Dari berbagai cerita warga Kedungrong, baik pada skala rumah tangga maupun usaha rumahan, penggunaan PLTMh masih menghadapi sejumlah tantangan, terutama terkait kestabilan listrik. Meski demikian, mereka berharap ada perbaikan ke depannya agar pasokan listrik semakin stabil. Meski begitu, bagi warga, PLTMh tetap menjadi sebuah keberkahan bagi kehidupan mereka.
PLTMh Kedungrong Cermin Energi Bersih Berkeadilan
Melihat lebih dari satu dekade PLTMh Kedungrong beroperasi, Manajer Program Energi Terbarukan Trend Asia, Beyrra Triasdian menilai bahwa PLTMh seperti di Kedungrong adalah bentuk energi bersih yang paling berkeadilan. Sebab, air yang digunakan hanya sebagian kecil sehingga ekosistem sungai tetap terjaga.
“Dari sudut pandang keadilan, mengambil badan sungai secara penuh itu nggak adil, karena pasti merusak ekosistem di hulu dan hilir. Di Amerika dan Kanada belakangan ini ada beberapa Pembangkit Listrik Tenaga Air (PLTA) besar yang dihancurkan. Setelah bendungannya dibuka, beberapa spesies yang dianggap punah ternyata muncul kembali,” katanya.
Beyrra menyebut contoh ekstrem seperti peristiwa PLTA Jatigede yang menenggelamkan dusun, menghilangkan jejak masyarakat adat, dan memiskinkan banyak petani. Padahal, menurutnya banyak teknologi kecil seperti mikrohidro dan pikohidro yang jauh lebih ramah lingkungan, terutama bagi daerah terpencil. Namun, tantangan penggunaan teknologi ini perlu biaya awal yang tinggi, sehingga banyak pihak lebih memilih membangun PLTA besar.
Keberhasilan penggunaan mikrohidro di Kedungrong telah menyadarkan kita semua bahwa transisi energi bisa diciptakan secara berkeadilan. Energi bersih tidak harus dimulai dari proyek besar yang rumit.

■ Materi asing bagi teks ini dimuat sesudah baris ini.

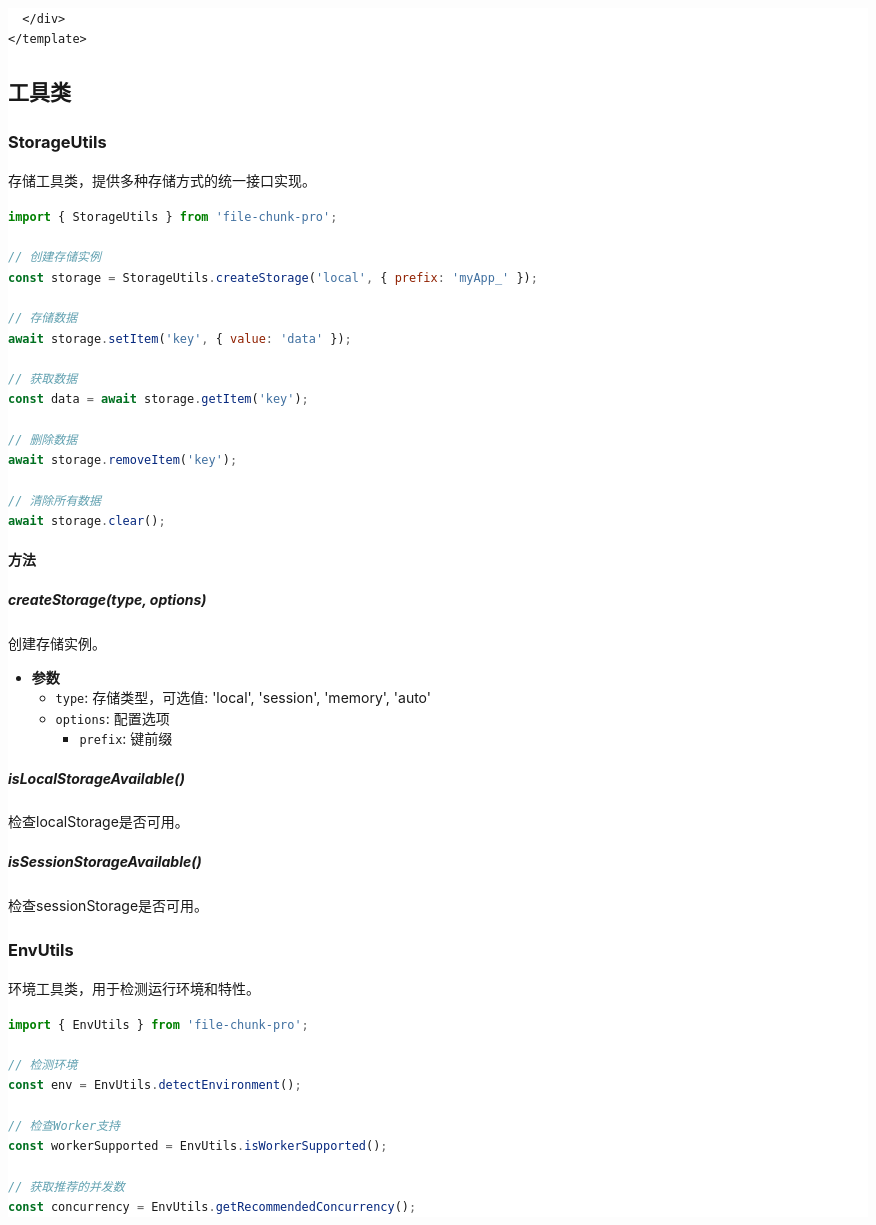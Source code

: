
 ```vue
  </div>
</template>
```

## 工具类

### StorageUtils

存储工具类，提供多种存储方式的统一接口实现。

```javascript
import { StorageUtils } from 'file-chunk-pro';

// 创建存储实例
const storage = StorageUtils.createStorage('local', { prefix: 'myApp_' });

// 存储数据
await storage.setItem('key', { value: 'data' });

// 获取数据
const data = await storage.getItem('key');

// 删除数据
await storage.removeItem('key');

// 清除所有数据
await storage.clear();
```

#### 方法

##### createStorage(type, options)

创建存储实例。

- **参数**
  - `type`: 存储类型，可选值: 'local', 'session', 'memory', 'auto'
  - `options`: 配置选项
    - `prefix`: 键前缀

##### isLocalStorageAvailable()

检查localStorage是否可用。

##### isSessionStorageAvailable()

检查sessionStorage是否可用。

### EnvUtils

环境工具类，用于检测运行环境和特性。

```javascript
import { EnvUtils } from 'file-chunk-pro';

// 检测环境
const env = EnvUtils.detectEnvironment();

// 检查Worker支持
const workerSupported = EnvUtils.isWorkerSupported();

// 获取推荐的并发数
const concurrency = EnvUtils.getRecommendedConcurrency();
```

Ia bisa tumbuh dari inisiatif warga, dikelola secara mandiri, dan dirawat bersama tanpa menimbulkan konflik. Hal ini membuktikan bahwa beralih dari listrik berbahan bakar batu bara ke energi terbarukan, bisa dimulai dari potensi kecil yang ada di setiap daerah dan mampu dikelola oleh komunitas kecil.